Late Saturday night, on a Greenwich Village street, eight blocks from where I live, a gay man, Mark Carson, was shot in the head, and killed, by a gunman shouting homophobic slurs. It was the worst of a series of so-called "bias incidents" that have happened in and around this supposedly tolerant neighborhood in May.
The Carson story has been covered to death by the media, and every time I walk out of my house to run some errand on 6th Avenue, I can’t help but be reminded of it. I’m sure it’s been contributing to the vague sense of nausea I’ve been feeling all week.
But I also think the story goes far beyond an anti-gay hate crime provoked by people feeling threatened by the legalization of same-sex marriage in a dozen states. It strikes me as a story about another crazy person with a gun who, before he shot Carson, was threatening a bartender on West 4th Street.
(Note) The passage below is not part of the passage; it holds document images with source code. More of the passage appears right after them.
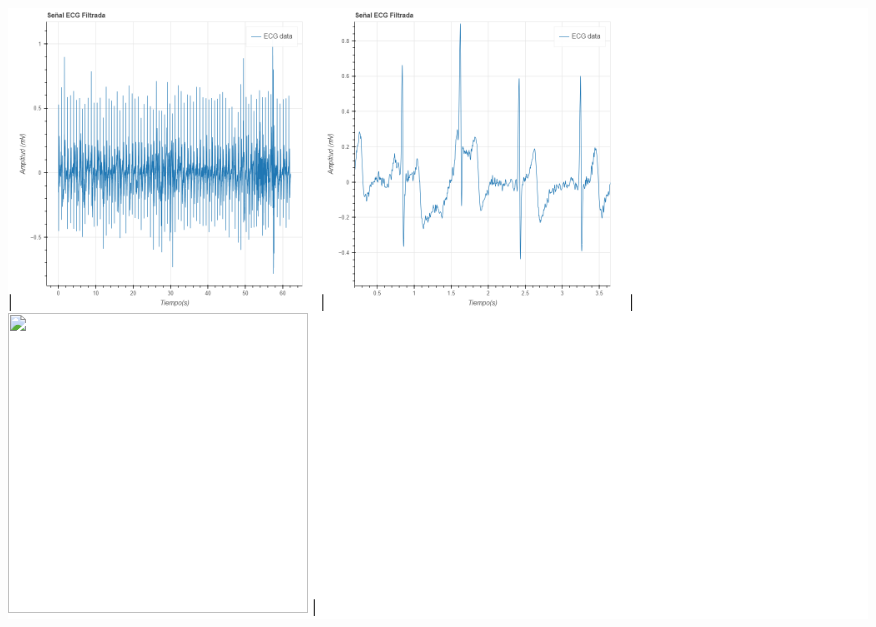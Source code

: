 | <img src="img\Completa.png"  width="300" height="300">   |<img src="img\Recortada.png"  width="300" height="300"> |<img src="img\Análisis_Frecuencial.png"  width="300" height="300"> |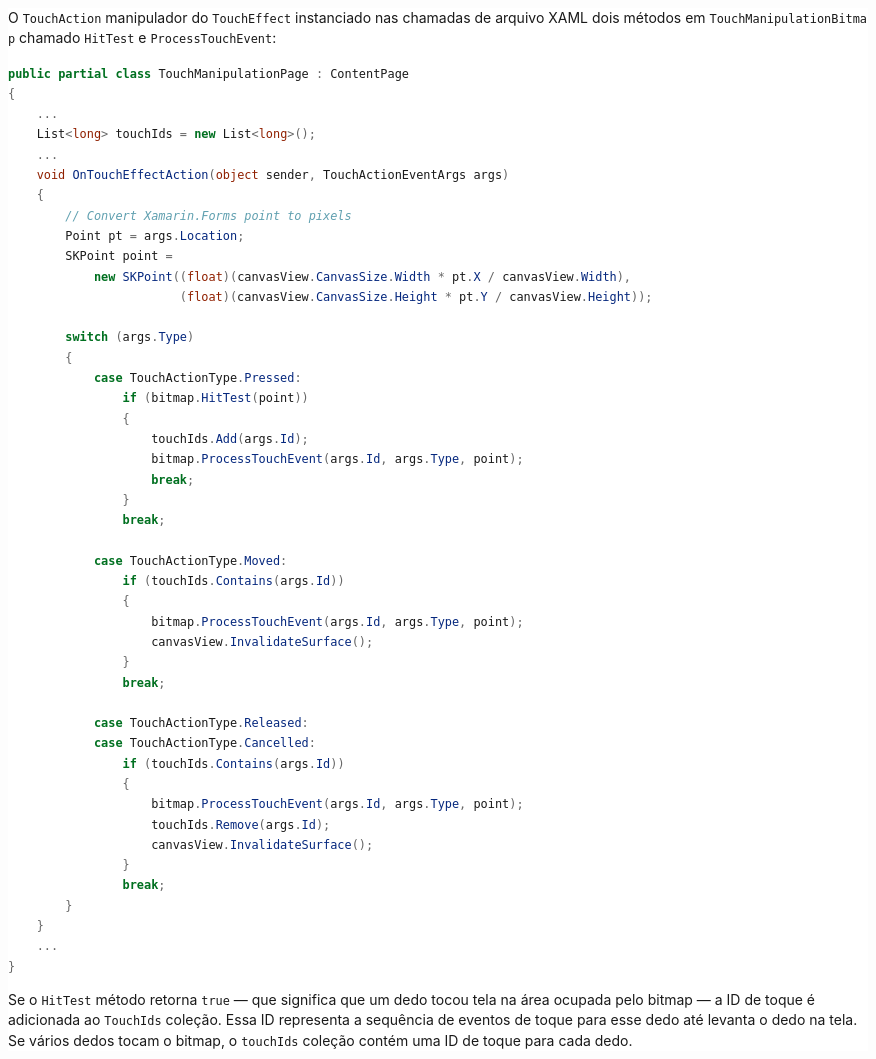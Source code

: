 O `TouchAction` manipulador do `TouchEffect` instanciado nas chamadas de arquivo XAML dois métodos em `TouchManipulationBitmap` chamado `HitTest` e `ProcessTouchEvent`:

```csharp
public partial class TouchManipulationPage : ContentPage
{
    ...
    List<long> touchIds = new List<long>();
    ...
    void OnTouchEffectAction(object sender, TouchActionEventArgs args)
    {
        // Convert Xamarin.Forms point to pixels
        Point pt = args.Location;
        SKPoint point =
            new SKPoint((float)(canvasView.CanvasSize.Width * pt.X / canvasView.Width),
                        (float)(canvasView.CanvasSize.Height * pt.Y / canvasView.Height));

        switch (args.Type)
        {
            case TouchActionType.Pressed:
                if (bitmap.HitTest(point))
                {
                    touchIds.Add(args.Id);
                    bitmap.ProcessTouchEvent(args.Id, args.Type, point);
                    break;
                }
                break;

            case TouchActionType.Moved:
                if (touchIds.Contains(args.Id))
                {
                    bitmap.ProcessTouchEvent(args.Id, args.Type, point);
                    canvasView.InvalidateSurface();
                }
                break;

            case TouchActionType.Released:
            case TouchActionType.Cancelled:
                if (touchIds.Contains(args.Id))
                {
                    bitmap.ProcessTouchEvent(args.Id, args.Type, point);
                    touchIds.Remove(args.Id);
                    canvasView.InvalidateSurface();
                }
                break;
        }
    }
    ...
}
```

Se o `HitTest` método retorna `true` &mdash; que significa que um dedo tocou tela na área ocupada pelo bitmap &mdash; a ID de toque é adicionada ao `TouchIds` coleção. Essa ID representa a sequência de eventos de toque para esse dedo até levanta o dedo na tela. Se vários dedos tocam o bitmap, o `touchIds` coleção contém uma ID de toque para cada dedo.
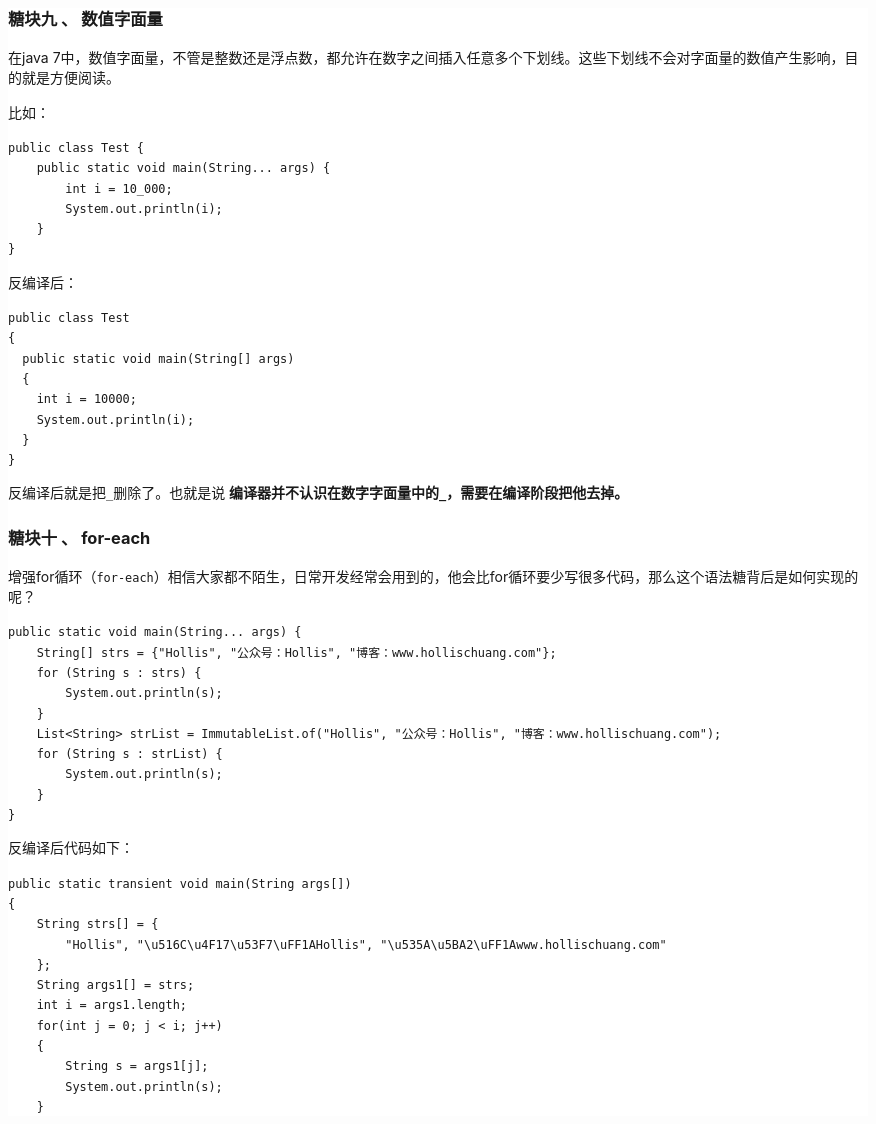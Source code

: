 ### 糖块九 、 数值字面量

在java 7中，数值字面量，不管是整数还是浮点数，都允许在数字之间插入任意多个下划线。这些下划线不会对字面量的数值产生影响，目的就是方便阅读。

比如：

    public class Test {
        public static void main(String... args) {
            int i = 10_000;
            System.out.println(i);
        }
    }


反编译后：

    public class Test
    {
      public static void main(String[] args)
      {
        int i = 10000;
        System.out.println(i);
      }
    }


反编译后就是把`_`删除了。也就是说 **编译器并不认识在数字字面量中的`_`，需要在编译阶段把他去掉。**

### 糖块十 、 for-each

增强for循环（`for-each`）相信大家都不陌生，日常开发经常会用到的，他会比for循环要少写很多代码，那么这个语法糖背后是如何实现的呢？

    public static void main(String... args) {
        String[] strs = {"Hollis", "公众号：Hollis", "博客：www.hollischuang.com"};
        for (String s : strs) {
            System.out.println(s);
        }
        List<String> strList = ImmutableList.of("Hollis", "公众号：Hollis", "博客：www.hollischuang.com");
        for (String s : strList) {
            System.out.println(s);
        }
    }


反编译后代码如下：

    public static transient void main(String args[])
    {
        String strs[] = {
            "Hollis", "\u516C\u4F17\u53F7\uFF1AHollis", "\u535A\u5BA2\uFF1Awww.hollischuang.com"
        };
        String args1[] = strs;
        int i = args1.length;
        for(int j = 0; j < i; j++)
        {
            String s = args1[j];
            System.out.println(s);
        }


 [1]: http://www.hollischuang.com/archives/58
 [2]: http://www.hollischuang.com/archives/61
 [3]: http://www.hollischuang.com/archives/197
 [4]: http://www.hollischuang.com/archives/195
 [5]: http://www.hollischuang.com/archives/1776
 [6]: http://www.hollischuang.com/archives/230
 [7]: http://www.hollischuang.com/archives/1174
 [8]: http://www.hollischuang.com/archives/1271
But it primarily strikes me as a story about the economy, which, as far as I can see, isn’t getting any better.
When an economy goes bad and stays bad for an extended period of time; when it seems as if the government is incapable of doing anything about it or doesn’t want to do anything about it; when people cannot find decent jobs; when they lose their homes; when they can’t afford to pay for medical care; when they’re being crushed by debt; and when they see a tiny sliver of the population grow wealthier and wealthier, people look for convenient and vulnerable targets. The classic example, of course, is Nazi Germany and the Jews. And in Manhattan, where the economic disparity becomes more apparent every day, especially downtown, it appears as if gay people are providing a very convenient and visible target for anybody looking to express their frustration with the current state of the economy.